Trekking with Tui, by Zall (age 13)
Way up in northwest Laos, our family decided to go off the tourist track to a tiny town called Muang Long, only accessible on a single-lane dirt road. When we got off the ramshackle bus, we found the only place to stay in town and went to a little restaurant fifty feet away, where we ate a late lunch of fried rice and vegetables. Soon after our meal, a gentleman came by the restaurant and said he worked for the local “tourism office” and he wondered what we might like to do. We decided it was a good time to do a trek, so the guy in charge set us up with a local man named Tui, who spoke pretty-good English and knew the area well. We told Tui we wanted a three-day two-night trek to some outlying villages that had no roads. Tui said he would be ready early the next morning and that he would meet us at our guesthouse. He met us with a small backpack at 7:00 the next morning. All we had to bring were changes of clothing, our med kit, and a jacket for the cool evenings.
Heading through the morning market area and between two stilted houses was a tiny trail snaking up a mountain. I looked at the beautiful scenery in awe. Dozens of steep, rolling green hills blanketed the vast landscape. The steep trail wove through banana trees, strange ferns, dry-farmed rice fields, and bamboo forests. Much of the forest had been cut down in previous years due to local “slash-and-burn” practices. Down the trail, a small river ran through the foliage, and over the river was a rickety, bamboo bridge that would carry us to the other side. Tui continued walking without paying any notice to the structure. I hesitated, and then gingerly tiptoed across the wobbly bridge and heaved a huge sigh when I got to the other side. Along the way, Tui told us about the uses of the plants; this large-leafed plant was cut into strips for baskets; the root of this tall plant was used to cure headaches. He carved a spinning toy for me using a potato-like root he dug up and carved into a disk and some hemp twine he carried. He also showed us some cool big bugs. After about three hours of hiking up and down mountains, we stopped for lunch. Tui had a tiny backpack in which he carried our lunch. I was skeptical that he had enough food, but Tui kept pulling things out of his small pack: vegetables cooked with clear noodles, banana-flower and meat in a spicy sauce, globs of sticky rice. I couldn’t believe how much food he pulled out of his pack! We ate until we were stuffed.
We started down a long steep hill, and then met up with a wet jungle area. I looked down and spotted a small worm. When I asked Tui what it was, he said very calmly, “Oh, leech, hurry, let’s run.” At the time, I was freaked out about leeches and sprinted as fast as I could. It seemed like forever until we got out of the dank tropical region and back onto the dryer hillside. A minute later I heard Ari, my older brother, scream at the top of his lungs. I hurried forward and saw that a leech had suctioned to his lower leg. Tui very easily pulled it off and sarcastically stated that it was only a small one. Ari needed a quick band-aid to stop the bit of bleeding and protect the puncture wound.

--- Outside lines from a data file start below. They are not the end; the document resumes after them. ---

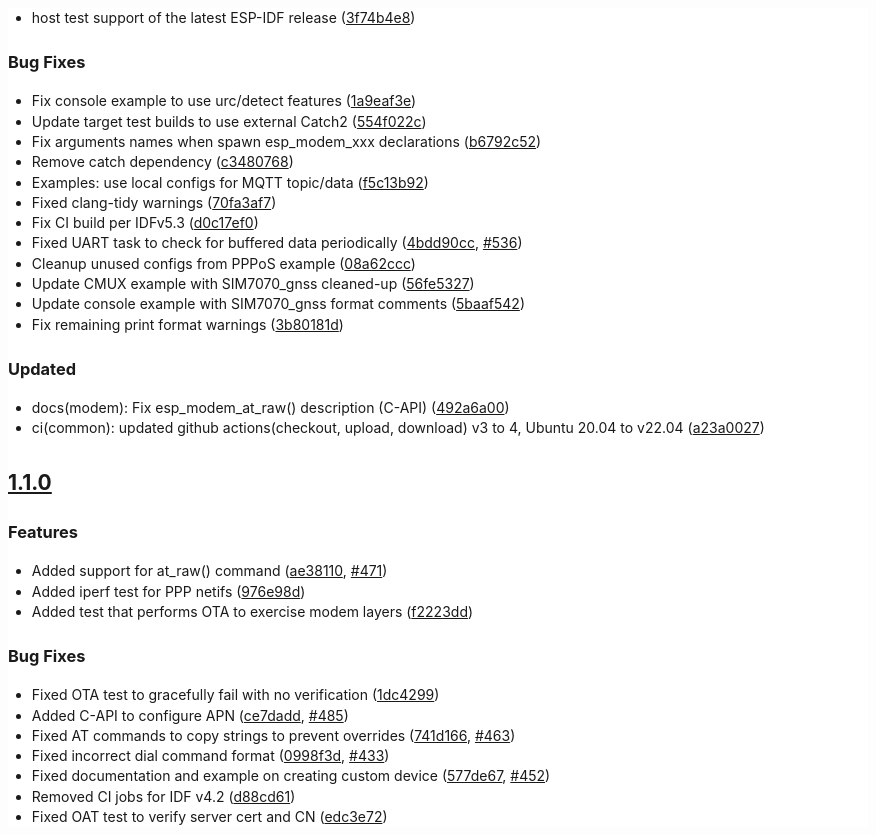 - host test support of the latest ESP-IDF release ([3f74b4e8](https://github.com/espressif/esp-protocols/commit/3f74b4e8))

### Bug Fixes

- Fix console example to use urc/detect features ([1a9eaf3e](https://github.com/espressif/esp-protocols/commit/1a9eaf3e))
- Update target test builds to use external Catch2 ([554f022c](https://github.com/espressif/esp-protocols/commit/554f022c))
- Fix arguments names when spawn esp_modem_xxx declarations ([b6792c52](https://github.com/espressif/esp-protocols/commit/b6792c52))
- Remove catch dependency ([c3480768](https://github.com/espressif/esp-protocols/commit/c3480768))
- Examples: use local configs for MQTT topic/data ([f5c13b92](https://github.com/espressif/esp-protocols/commit/f5c13b92))
- Fixed clang-tidy warnings ([70fa3af7](https://github.com/espressif/esp-protocols/commit/70fa3af7))
- Fix CI build per IDFv5.3 ([d0c17ef0](https://github.com/espressif/esp-protocols/commit/d0c17ef0))
- Fixed UART task to check for buffered data periodically ([4bdd90cc](https://github.com/espressif/esp-protocols/commit/4bdd90cc), [#536](https://github.com/espressif/esp-protocols/issues/536))
- Cleanup unused configs from PPPoS example ([08a62ccc](https://github.com/espressif/esp-protocols/commit/08a62ccc))
- Update CMUX example with SIM7070_gnss cleaned-up ([56fe5327](https://github.com/espressif/esp-protocols/commit/56fe5327))
- Update console example with SIM7070_gnss format comments ([5baaf542](https://github.com/espressif/esp-protocols/commit/5baaf542))
- Fix remaining print format warnings ([3b80181d](https://github.com/espressif/esp-protocols/commit/3b80181d))

### Updated

- docs(modem): Fix esp_modem_at_raw() description (C-API) ([492a6a00](https://github.com/espressif/esp-protocols/commit/492a6a00))
- ci(common): updated github actions(checkout, upload, download) v3 to 4, Ubuntu 20.04 to v22.04 ([a23a0027](https://github.com/espressif/esp-protocols/commit/a23a0027))

## [1.1.0](https://github.com/espressif/esp-protocols/commits/modem-v1.1.0)

### Features

- Added support for at_raw() command ([ae38110](https://github.com/espressif/esp-protocols/commit/ae38110), [#471](https://github.com/espressif/esp-protocols/issues/471))
- Added iperf test for PPP netifs ([976e98d](https://github.com/espressif/esp-protocols/commit/976e98d))
- Added test that performs OTA to exercise modem layers ([f2223dd](https://github.com/espressif/esp-protocols/commit/f2223dd))

### Bug Fixes

- Fixed OTA test to gracefully fail with no verification ([1dc4299](https://github.com/espressif/esp-protocols/commit/1dc4299))
- Added C-API to configure APN ([ce7dadd](https://github.com/espressif/esp-protocols/commit/ce7dadd), [#485](https://github.com/espressif/esp-protocols/issues/485))
- Fixed AT commands to copy strings to prevent overrides ([741d166](https://github.com/espressif/esp-protocols/commit/741d166), [#463](https://github.com/espressif/esp-protocols/issues/463))
- Fixed incorrect dial command format ([0998f3d](https://github.com/espressif/esp-protocols/commit/0998f3d), [#433](https://github.com/espressif/esp-protocols/issues/433))
- Fixed documentation and example on creating custom device ([577de67](https://github.com/espressif/esp-protocols/commit/577de67), [#452](https://github.com/espressif/esp-protocols/issues/452))
- Removed CI jobs for IDF v4.2 ([d88cd61](https://github.com/espressif/esp-protocols/commit/d88cd61))
- Fixed OAT test to verify server cert and CN ([edc3e72](https://github.com/espressif/esp-protocols/commit/edc3e72))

We passed through a couple of small Akha villages on the way to our destination. At every village, we would walk through the spirit gate that protected the village from the jungle spirits. Once in town, all the people would gather around to watch us. In one place, the entire school of maybe 50 kids were let out to come down and stare at the four white people stomping through their village. We’d wave and say hello, and they would act shy or just plain stare at us. Every time the whole town would follow us to the edge of the village where we would walk again through a spirit gate. We would all wave goodbye.
Finally at around 5 PM we arrived at our first destination, a Kwi village. As we entered the town (no spirit gates are needed in a Kwi village) a crowd of about 100 people – the entire town – swarmed around us and guided us to the chief’s hut. Tui told us that Ari and I were the first white children this village had ever seen, and the first “farang” faces seen at all in many months. We were directed up a bamboo ladder to a bamboo platform – the chief’s front “deck” – and told to take off our shoes. Ari accidentally put his foot through deck, breaking one of the bamboo slats. The villagers all laughed very loudly and Ari blushed and smiled sheepishly. For two hours we sat on the deck while dozens of people crowded around us in a semi-circle. Mostly we all stared at each other.
Tui cooked an excellent dinner of stir-fried meat, vegetables, and sticky (glutinous) rice which the village provided (Tui had sent word earlier we would be there that night). The “stove” was a fire-pit right in the middle of the two-room bamboo hut, set on large flat stones. It turns out Tui is an excellent cook as well as guide! As soon as the sun set we went to bed. The chief offered us quarter-inch thick bamboo mats as hard as a rock and thick slightly mildewy quilts to keep us warm. He made sure we tucked our mosquito nets in at the corners to avoid getting bit at night and possible getting malaria or dengue fever. That night I slept like a baby, at least until the roosters starting crowing at about 4:30.
We got up before the sun, put on our jackets to fend off the cool morning fog, and had a breakfast of Mekong seaweed (an algae that grows in the river and really is quite delicious) wrapped around sticky rice. Another day’s adventure awaited us as we set off into the jungle enroute to a village of the Katu people.